## The records
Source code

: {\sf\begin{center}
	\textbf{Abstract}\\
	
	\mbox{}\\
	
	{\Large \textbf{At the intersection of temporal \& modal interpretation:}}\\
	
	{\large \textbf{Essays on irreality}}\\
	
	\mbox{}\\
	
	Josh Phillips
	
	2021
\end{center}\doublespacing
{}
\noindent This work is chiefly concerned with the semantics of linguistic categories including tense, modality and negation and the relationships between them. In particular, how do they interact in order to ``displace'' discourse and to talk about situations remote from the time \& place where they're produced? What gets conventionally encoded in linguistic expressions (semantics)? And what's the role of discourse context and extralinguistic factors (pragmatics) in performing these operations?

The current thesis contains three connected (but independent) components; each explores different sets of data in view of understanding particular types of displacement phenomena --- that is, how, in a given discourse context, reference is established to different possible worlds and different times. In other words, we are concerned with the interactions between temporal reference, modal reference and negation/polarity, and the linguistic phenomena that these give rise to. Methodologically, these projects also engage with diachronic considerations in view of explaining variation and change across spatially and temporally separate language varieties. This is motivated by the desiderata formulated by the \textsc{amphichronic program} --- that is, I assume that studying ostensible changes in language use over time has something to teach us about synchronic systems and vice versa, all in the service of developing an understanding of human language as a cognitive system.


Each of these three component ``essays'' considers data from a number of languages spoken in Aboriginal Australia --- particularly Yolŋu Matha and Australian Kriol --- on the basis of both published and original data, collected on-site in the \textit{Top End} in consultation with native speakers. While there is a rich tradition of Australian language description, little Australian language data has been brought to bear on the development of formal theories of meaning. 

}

* * *

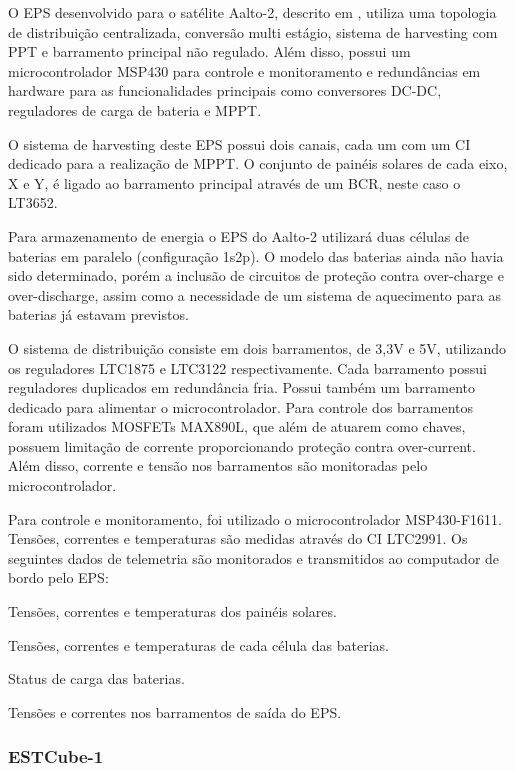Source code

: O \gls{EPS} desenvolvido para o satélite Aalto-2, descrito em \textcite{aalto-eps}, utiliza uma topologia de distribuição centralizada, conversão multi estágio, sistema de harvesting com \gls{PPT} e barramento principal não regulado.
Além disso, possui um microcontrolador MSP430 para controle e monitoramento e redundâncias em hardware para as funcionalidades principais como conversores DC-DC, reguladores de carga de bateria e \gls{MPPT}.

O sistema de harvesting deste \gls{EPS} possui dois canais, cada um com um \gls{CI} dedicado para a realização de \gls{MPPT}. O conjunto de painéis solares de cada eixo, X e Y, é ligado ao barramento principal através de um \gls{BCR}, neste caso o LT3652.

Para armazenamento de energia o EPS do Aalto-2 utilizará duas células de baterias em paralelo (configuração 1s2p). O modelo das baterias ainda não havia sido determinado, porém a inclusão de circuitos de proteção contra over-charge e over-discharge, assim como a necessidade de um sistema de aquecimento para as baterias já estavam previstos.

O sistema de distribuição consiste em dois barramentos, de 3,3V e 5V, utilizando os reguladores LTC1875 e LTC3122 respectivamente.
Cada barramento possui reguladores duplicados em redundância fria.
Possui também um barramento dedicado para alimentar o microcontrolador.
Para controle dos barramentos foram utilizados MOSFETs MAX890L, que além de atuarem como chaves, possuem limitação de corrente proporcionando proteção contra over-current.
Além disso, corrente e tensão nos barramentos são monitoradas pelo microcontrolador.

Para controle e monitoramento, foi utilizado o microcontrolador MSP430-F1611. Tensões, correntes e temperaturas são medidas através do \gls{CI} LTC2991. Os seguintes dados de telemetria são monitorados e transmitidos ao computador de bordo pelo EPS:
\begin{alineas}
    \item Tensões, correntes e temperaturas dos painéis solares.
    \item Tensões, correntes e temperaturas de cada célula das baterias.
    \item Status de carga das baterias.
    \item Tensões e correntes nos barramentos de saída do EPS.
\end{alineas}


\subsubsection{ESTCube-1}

## To do
Return the lines of the records that include the string "disso".

## Solution to this problem
Além disso, possui um microcontrolador MSP430 para controle e monitoramento e redundâncias em hardware para as funcionalidades principais como conversores DC-DC, reguladores de carga de bateria e \gls{MPPT}.
Além disso, corrente e tensão nos barramentos são monitoradas pelo microcontrolador.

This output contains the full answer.